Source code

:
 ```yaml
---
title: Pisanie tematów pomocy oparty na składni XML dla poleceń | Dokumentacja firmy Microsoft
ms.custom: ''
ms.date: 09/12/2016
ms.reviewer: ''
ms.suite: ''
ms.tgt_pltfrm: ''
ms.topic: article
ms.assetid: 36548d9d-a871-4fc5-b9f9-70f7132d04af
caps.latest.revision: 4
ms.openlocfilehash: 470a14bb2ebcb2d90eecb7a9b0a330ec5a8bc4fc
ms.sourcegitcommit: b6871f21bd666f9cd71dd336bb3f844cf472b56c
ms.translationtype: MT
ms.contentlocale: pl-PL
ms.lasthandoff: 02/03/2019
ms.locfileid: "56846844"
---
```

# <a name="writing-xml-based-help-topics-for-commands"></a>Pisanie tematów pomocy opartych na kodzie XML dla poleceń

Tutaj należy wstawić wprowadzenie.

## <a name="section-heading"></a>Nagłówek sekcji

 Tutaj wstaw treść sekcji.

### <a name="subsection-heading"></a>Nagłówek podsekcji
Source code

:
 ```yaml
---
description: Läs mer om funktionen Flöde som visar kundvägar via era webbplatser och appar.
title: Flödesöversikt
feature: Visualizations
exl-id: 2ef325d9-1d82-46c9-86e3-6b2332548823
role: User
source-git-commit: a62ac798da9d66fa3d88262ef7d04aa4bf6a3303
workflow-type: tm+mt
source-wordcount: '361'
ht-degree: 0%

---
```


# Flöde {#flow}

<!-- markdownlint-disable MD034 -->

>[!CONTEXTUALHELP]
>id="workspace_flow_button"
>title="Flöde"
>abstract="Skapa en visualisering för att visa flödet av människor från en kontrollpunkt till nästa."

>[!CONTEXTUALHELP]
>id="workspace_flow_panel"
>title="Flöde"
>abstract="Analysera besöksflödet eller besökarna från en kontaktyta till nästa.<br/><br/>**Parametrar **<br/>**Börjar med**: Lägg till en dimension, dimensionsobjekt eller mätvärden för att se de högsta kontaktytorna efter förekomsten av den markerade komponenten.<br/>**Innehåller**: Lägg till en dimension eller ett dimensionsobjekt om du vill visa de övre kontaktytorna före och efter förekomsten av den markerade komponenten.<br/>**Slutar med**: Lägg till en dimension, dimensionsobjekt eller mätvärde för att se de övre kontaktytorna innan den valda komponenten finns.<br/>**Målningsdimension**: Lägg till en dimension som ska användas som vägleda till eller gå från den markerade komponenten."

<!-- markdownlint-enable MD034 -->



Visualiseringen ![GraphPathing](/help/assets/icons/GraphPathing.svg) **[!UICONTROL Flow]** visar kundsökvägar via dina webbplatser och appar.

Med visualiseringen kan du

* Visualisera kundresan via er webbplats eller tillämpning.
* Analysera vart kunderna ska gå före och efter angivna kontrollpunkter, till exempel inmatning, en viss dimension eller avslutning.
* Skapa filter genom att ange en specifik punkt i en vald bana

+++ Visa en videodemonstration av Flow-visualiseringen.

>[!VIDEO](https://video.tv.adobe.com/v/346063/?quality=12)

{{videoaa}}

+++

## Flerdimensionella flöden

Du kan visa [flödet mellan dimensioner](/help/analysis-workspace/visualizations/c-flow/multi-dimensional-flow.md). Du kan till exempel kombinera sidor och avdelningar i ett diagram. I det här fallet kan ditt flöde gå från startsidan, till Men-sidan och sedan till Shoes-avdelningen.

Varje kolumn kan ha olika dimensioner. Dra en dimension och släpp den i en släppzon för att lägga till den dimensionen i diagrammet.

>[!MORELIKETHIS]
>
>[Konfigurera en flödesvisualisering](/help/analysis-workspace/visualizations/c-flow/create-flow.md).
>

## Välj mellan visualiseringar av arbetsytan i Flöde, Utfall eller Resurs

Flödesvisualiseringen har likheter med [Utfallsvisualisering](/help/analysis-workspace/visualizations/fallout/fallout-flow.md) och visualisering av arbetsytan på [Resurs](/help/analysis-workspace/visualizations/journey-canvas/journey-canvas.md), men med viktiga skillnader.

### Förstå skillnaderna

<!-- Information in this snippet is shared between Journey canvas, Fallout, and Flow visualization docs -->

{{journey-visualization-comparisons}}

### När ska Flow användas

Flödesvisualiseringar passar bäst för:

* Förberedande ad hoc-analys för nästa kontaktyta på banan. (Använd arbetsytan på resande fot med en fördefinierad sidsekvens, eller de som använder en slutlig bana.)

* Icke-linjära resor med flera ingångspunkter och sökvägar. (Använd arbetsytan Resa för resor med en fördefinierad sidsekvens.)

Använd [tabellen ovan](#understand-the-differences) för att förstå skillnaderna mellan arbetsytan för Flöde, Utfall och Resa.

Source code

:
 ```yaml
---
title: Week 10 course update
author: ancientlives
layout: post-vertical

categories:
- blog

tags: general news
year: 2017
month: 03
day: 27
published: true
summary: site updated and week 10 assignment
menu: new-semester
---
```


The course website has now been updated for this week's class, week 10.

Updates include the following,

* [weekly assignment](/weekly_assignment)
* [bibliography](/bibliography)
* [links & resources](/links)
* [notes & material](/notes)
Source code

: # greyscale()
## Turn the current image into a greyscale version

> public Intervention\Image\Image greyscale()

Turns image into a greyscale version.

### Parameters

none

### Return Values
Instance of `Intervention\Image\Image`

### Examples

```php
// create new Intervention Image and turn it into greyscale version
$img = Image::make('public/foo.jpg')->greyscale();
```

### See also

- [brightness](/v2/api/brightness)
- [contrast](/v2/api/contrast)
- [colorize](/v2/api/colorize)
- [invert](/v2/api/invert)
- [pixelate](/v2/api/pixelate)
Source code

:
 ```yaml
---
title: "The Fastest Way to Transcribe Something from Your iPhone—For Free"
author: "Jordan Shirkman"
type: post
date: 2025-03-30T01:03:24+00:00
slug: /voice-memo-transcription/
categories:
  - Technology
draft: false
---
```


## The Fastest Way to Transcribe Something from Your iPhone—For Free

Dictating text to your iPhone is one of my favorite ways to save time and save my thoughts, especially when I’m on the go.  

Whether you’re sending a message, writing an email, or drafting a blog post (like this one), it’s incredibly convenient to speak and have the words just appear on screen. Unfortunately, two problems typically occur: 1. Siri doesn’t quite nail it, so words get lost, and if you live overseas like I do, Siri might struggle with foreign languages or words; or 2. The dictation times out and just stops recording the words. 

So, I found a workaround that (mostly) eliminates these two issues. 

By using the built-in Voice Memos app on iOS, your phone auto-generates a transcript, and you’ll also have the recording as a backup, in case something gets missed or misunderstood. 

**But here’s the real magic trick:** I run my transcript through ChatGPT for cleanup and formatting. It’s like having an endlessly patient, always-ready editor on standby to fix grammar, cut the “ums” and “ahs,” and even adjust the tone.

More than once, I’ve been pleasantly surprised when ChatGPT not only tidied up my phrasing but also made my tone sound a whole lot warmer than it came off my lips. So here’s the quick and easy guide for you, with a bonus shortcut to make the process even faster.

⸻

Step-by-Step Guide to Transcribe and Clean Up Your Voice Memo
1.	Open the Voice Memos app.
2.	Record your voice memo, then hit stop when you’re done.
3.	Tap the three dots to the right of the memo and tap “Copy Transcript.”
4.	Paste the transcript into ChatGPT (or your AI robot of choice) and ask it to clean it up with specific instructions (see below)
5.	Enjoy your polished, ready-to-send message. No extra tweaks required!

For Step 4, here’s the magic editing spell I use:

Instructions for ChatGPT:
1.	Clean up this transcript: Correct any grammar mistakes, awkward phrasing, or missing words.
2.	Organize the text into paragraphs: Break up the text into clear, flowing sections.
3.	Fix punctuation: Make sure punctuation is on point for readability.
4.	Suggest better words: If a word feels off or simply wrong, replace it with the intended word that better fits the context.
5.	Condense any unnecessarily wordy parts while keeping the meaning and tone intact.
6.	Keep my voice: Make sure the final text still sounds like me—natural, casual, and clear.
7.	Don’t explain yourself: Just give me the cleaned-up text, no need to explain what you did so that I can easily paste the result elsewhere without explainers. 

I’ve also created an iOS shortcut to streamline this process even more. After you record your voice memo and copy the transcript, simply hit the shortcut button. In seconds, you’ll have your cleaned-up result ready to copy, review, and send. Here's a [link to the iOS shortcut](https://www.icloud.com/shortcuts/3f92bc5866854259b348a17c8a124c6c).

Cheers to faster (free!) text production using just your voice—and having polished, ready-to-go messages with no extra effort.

**Requirement**: Count the lines in the records that include the word "public". Report the total alone.

**Exercise solution**: 2